Wald says that the communities that “produced blues a century ago are still producing a wealth of new music.” “From small neighborhood clubs to stadium stages—and the virtual stages of the Internet—the cultural heirs of Robert Johnson and Bessie Smith are reaching larger audiences than ever before.” If, as Wald notes, “the most popular blues style in the United States is a rowdy, bar-band sound featuring fast tempos and screaming electric guitar solos,” it is hardly the only one being performed and appreciated.

Race and racism are crucial to any discussion of the blues, as they always have been. Although the blues is an art form created by Black people under the oppression of American apartheid, most of its fans are white (and that’s not a new development), as are many of today’s performers. White people mostly own the means of production, distribution, and performance. The white-run music industry exploited the work of Black creators; Leonard and Phil Chess giving Muddy Waters and other Chess Records artists Cadillacs instead of fair compensation (depicted in the film Cadillac Records) is a metaphor for Chess’ —and the industry’s—“questionable business dealings that left these pioneers all but broke, save for the brand-new Cadillacs.”  

And as with jazz, white males have dominated journalistic and critical writing about the music.

Corey Harris, a Black blues artist, stirred up an online controversy with a blog post that asked, “Can White People Play the Blues?” His answer: although whites can and do play blues music, “a white singer can never sing the same songs as a Black singer and have the songs keep the same meaning. The reverse is also true! Why? Culture…Culture and heritage are the dirt that the blues grows out of. That culture and heritage are Black. The blues is Black music!”

One can debate the merits of Harris’ culture-bound argument. But there’s no disputing one of his observations: “The concept of the ‘guitar hero’ is a purely white introduction into the music, a product of an individualistic culture which is the opposite of the communal nature of Black music… This is totally alien to traditional blues where lengthy solos were not common and the interplay between the players was more important than highlighting one individual.” If you’ve endured the musical equivalent of prolonged fapping served up by white blues guitarists, stars and journeymen, their “screaming” solos in the “rowdy, bar band” style, you know Harris speaks the truth.

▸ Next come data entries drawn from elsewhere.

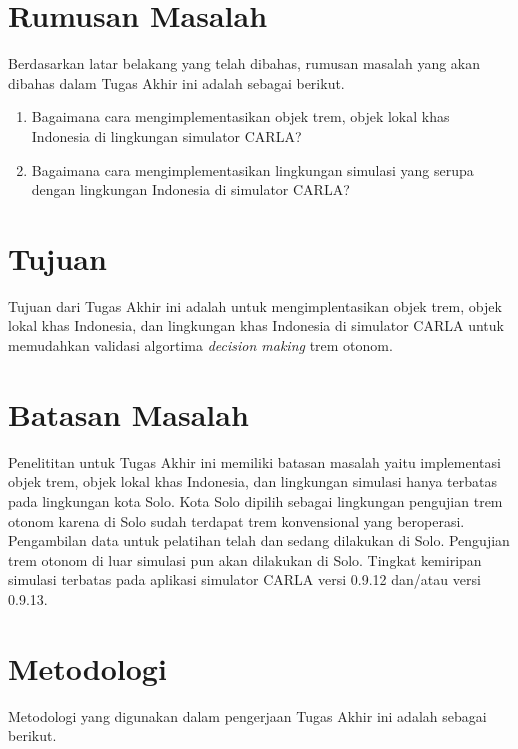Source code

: \section{Rumusan Masalah}

Berdasarkan latar belakang yang telah dibahas, rumusan masalah yang akan dibahas
dalam Tugas Akhir ini adalah sebagai berikut.

\begin{enumerate}

    \item Bagaimana cara mengimplementasikan objek trem, objek lokal khas
    Indonesia di lingkungan simulator CARLA?

    \item Bagaimana cara mengimplementasikan lingkungan simulasi yang serupa
    dengan lingkungan Indonesia di simulator CARLA?

\end{enumerate}

\section{Tujuan}

Tujuan dari Tugas Akhir ini adalah untuk mengimplentasikan objek trem, objek
lokal khas Indonesia, dan lingkungan khas Indonesia di simulator CARLA untuk
memudahkan validasi algortima \textit{decision making} trem otonom.

\section{Batasan Masalah}

Penelititan untuk Tugas Akhir ini memiliki batasan masalah yaitu implementasi
objek trem, objek lokal khas Indonesia, dan lingkungan simulasi hanya terbatas
pada lingkungan kota Solo. Kota Solo dipilih sebagai lingkungan pengujian trem
otonom karena di Solo sudah terdapat trem konvensional yang beroperasi.
Pengambilan data untuk pelatihan telah dan sedang dilakukan di Solo. Pengujian
trem otonom di luar simulasi pun akan dilakukan di Solo. Tingkat kemiripan
simulasi terbatas pada aplikasi simulator CARLA versi 0.9.12 dan/atau versi
0.9.13.

\section{Metodologi}

Metodologi yang digunakan dalam pengerjaan Tugas Akhir ini adalah sebagai
berikut.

The blues has been strongly associated with men ever since Blind Lemon Jefferson in the 1920s became “the first to epitomize the iconic figure of the solo, guitar-playing male blues singer”. But the first hit blues records were made by women, “blues queens” like Ma Rainey, Bessie Smith, and Mamie Smith, and also lesser-known singers who enjoyed considerable popularity, such as Virginia Liston, Laura Smith, Ora Criswell, and Trixie Smith. Other notable blueswomen include Alberta Hunter, Memphis Minnie, Victoria Spivey, Ida Cox, Gladys Bentley (openly lesbian, in the 1920s), Sippie Wallace, Lucille Bogan (her raunchy 1935 recording “Shave ’em Dry” makes her a godmother of Cardi B and Megan Thee Stallion), Rosetta Tharpe, Koko Taylor, and Beverly “Guitar” Watkins.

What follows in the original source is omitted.